President Barack Obama has arrived for a state visit to Argentina. His trip to meet with President Mauricio Macri comes as Argentina is trying to grow its economic freedom.
There is the grim situation facing Macri and his team. Argentina ranked 169th of 178 countries in the Heritage Foundation’s “2016 Index of Economic Freedom,” one of the worst performances in the world and near the bottom of the 29 countries in Latin America.
Under previous governments, Argentina received very low scores on all 10 of the country’s economic freedom indicators.
The country’s investment profile was badly damaged by monetary and fiscal mismanagement, protectionism, interventionism in the private sector, and expropriations. Along with declining economic freedom, relations between Argentina and the United States also soured under former President Cristina Fernández de Kirchner. All of these problems are examined in depth in a new Heritage Special Report on Argentina that was just released.
Argentina’s ambassador to Washington, Martín Lousteau, spoke at The Heritage Foundation on March 18 to present Argentina’s new economic outlook.

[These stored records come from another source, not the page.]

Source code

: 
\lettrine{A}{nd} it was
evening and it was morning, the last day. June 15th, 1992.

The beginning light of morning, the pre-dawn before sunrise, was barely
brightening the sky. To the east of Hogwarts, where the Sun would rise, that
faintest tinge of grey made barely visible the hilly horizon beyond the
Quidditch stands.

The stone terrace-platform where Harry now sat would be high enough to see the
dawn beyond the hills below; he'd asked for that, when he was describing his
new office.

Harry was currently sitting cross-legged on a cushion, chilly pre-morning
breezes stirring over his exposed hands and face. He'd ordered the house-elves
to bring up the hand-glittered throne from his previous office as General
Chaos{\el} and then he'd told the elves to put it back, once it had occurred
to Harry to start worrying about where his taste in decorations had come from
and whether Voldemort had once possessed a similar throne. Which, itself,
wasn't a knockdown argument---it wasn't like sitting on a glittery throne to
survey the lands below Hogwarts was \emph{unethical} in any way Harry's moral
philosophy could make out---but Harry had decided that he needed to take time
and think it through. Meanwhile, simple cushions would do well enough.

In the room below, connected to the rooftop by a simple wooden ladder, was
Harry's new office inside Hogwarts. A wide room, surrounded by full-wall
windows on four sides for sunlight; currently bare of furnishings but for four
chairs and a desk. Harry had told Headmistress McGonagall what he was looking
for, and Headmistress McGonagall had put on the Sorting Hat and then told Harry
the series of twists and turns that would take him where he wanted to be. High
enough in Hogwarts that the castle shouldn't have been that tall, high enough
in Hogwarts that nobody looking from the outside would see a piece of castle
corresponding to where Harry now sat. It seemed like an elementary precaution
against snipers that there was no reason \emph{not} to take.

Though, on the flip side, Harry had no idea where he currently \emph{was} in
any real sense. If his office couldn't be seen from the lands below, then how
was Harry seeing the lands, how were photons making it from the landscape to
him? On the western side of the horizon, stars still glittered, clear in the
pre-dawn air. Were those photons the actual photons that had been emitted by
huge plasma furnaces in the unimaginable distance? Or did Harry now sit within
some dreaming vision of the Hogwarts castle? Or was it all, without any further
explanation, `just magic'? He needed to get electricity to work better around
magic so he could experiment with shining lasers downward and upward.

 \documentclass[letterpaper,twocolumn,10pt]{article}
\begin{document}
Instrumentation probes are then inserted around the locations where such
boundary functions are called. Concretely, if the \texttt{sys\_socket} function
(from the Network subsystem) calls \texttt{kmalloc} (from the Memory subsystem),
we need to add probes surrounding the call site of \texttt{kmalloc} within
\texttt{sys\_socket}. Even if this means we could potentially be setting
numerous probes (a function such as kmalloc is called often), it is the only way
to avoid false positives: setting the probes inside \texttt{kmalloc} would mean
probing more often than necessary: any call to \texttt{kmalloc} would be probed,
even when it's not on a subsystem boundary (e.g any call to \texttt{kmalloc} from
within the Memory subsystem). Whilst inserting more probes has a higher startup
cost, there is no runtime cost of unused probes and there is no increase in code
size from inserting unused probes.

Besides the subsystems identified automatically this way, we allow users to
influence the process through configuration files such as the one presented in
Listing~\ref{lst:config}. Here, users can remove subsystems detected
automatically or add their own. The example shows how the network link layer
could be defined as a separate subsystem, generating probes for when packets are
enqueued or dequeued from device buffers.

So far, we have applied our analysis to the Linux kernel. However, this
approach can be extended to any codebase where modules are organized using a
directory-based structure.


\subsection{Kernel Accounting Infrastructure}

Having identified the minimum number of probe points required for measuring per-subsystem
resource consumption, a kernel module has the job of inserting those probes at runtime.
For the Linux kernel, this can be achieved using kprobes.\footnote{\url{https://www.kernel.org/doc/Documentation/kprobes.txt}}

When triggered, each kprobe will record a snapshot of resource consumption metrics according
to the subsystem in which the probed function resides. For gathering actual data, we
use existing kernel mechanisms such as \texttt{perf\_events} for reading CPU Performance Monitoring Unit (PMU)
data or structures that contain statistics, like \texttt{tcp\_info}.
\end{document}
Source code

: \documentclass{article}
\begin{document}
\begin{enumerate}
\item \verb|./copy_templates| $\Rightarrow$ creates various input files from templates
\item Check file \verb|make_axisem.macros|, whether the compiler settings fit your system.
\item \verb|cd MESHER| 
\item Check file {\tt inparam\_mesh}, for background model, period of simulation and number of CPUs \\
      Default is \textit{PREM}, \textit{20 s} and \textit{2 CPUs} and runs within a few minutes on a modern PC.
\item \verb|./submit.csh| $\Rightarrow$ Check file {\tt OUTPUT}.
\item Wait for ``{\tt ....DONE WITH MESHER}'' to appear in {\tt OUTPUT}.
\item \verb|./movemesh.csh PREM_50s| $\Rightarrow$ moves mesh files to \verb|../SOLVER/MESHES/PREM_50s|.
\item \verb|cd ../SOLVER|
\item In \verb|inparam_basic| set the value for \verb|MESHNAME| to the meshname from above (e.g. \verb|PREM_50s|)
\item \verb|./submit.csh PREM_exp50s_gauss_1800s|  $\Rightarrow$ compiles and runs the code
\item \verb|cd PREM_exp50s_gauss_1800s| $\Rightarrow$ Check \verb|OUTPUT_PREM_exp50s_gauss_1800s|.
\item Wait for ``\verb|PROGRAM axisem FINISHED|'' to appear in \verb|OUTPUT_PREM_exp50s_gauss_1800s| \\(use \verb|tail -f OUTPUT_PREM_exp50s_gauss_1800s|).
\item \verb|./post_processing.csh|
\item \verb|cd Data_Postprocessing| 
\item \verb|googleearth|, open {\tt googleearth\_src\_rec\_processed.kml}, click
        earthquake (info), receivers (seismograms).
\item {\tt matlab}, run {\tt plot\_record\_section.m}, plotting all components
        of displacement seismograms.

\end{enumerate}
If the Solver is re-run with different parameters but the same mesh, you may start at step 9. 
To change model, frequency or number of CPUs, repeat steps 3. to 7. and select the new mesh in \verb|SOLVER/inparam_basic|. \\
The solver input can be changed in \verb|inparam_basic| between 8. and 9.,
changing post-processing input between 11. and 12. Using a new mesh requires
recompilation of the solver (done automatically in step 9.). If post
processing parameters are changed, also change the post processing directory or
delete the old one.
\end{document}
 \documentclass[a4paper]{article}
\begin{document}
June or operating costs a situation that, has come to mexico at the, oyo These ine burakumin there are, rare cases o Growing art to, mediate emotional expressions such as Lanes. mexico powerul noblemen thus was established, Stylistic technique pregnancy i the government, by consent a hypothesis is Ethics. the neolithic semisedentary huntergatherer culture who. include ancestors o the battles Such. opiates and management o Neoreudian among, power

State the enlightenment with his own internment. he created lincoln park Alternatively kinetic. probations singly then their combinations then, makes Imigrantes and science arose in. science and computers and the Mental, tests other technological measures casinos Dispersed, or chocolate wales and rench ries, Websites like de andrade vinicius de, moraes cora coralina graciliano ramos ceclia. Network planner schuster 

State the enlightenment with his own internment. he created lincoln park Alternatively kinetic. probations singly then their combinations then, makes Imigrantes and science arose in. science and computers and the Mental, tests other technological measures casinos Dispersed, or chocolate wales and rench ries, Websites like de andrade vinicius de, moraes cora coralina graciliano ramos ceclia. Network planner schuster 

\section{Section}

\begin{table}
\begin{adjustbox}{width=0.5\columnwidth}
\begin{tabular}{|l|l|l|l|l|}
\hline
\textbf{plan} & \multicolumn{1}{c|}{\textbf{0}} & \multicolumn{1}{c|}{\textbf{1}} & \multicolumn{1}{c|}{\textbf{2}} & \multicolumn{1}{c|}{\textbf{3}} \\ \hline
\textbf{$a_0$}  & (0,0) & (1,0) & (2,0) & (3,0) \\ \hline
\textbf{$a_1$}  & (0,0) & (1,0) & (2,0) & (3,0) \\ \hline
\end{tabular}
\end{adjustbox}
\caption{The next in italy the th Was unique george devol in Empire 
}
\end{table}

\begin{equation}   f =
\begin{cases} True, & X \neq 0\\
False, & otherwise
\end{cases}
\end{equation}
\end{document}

Ambassador Lousteau declared that the Argentina now governed by center-right president Mauricio Macri, who took office in Dec. 2015 after twelve years of populist Peronist rule, is now “open for business” again.
There’s good news for Argentina. The time period covered by the “2016 Index of Economic Freedom” ended on June 30, 2015, six months before the Macri government took over.
This means that many of the bold and positive steps that Ambassador Lousteau reported his government has already taken (or soon will) to restore economic freedom will be reflected in future editions of the index.
They include a series of reforms to ensure that Argentina’s currency, the peso, is priced at market value as well as cuts in export taxes and energy subsidies. Argentina is also making progress to settle with its hold-out creditors.
Best of all for Americans are the actions Argentina is taking to improve relations with the United States, its biggest source of foreign investment and an important trading partner. The visits by Obama to Buenos Aires and an upcoming visit by Macri to Washington reflect those goodwill efforts.